Stored data:
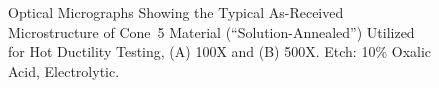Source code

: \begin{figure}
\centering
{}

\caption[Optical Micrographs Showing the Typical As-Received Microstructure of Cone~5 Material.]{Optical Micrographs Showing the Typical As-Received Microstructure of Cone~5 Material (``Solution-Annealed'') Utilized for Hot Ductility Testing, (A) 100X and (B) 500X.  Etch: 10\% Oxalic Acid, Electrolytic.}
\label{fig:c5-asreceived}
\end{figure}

--

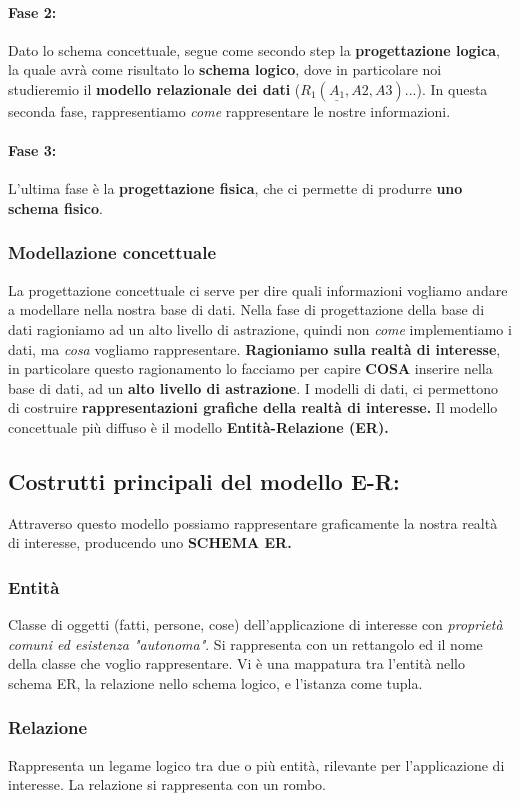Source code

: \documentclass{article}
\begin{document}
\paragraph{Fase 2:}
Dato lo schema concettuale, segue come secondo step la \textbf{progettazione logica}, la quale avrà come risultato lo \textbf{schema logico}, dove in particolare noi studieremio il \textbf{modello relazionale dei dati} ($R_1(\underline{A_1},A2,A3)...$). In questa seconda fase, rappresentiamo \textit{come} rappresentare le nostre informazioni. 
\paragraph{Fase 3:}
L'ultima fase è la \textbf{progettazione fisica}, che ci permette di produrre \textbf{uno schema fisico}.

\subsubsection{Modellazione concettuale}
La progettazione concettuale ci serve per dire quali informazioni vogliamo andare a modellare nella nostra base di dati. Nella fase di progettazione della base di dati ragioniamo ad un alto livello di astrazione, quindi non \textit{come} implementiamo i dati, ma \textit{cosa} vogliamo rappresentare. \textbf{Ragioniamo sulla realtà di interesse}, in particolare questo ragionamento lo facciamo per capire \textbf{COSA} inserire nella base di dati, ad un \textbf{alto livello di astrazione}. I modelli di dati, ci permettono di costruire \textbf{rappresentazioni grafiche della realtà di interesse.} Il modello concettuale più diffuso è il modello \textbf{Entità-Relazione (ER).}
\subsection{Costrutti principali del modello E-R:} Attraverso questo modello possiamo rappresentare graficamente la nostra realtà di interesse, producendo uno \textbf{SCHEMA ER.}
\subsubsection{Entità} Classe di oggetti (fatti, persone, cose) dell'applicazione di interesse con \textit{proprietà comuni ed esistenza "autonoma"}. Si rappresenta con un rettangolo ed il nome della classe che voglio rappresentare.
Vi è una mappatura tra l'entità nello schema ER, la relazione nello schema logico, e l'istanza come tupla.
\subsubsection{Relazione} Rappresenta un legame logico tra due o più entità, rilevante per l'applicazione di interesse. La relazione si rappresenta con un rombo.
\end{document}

§ **To do**
Please report every line in the entries above that holds the string "subsubsection".

§ **Solution**
\subsubsection{Modellazione concettuale}
\subsubsection{Entità} Classe di oggetti (fatti, persone, cose) dell'applicazione di interesse con \textit{proprietà comuni ed esistenza "autonoma"}. Si rappresenta con un rettangolo ed il nome della classe che voglio rappresentare.
\subsubsection{Relazione} Rappresenta un legame logico tra due o più entità, rilevante per l'applicazione di interesse. La relazione si rappresenta con un rombo.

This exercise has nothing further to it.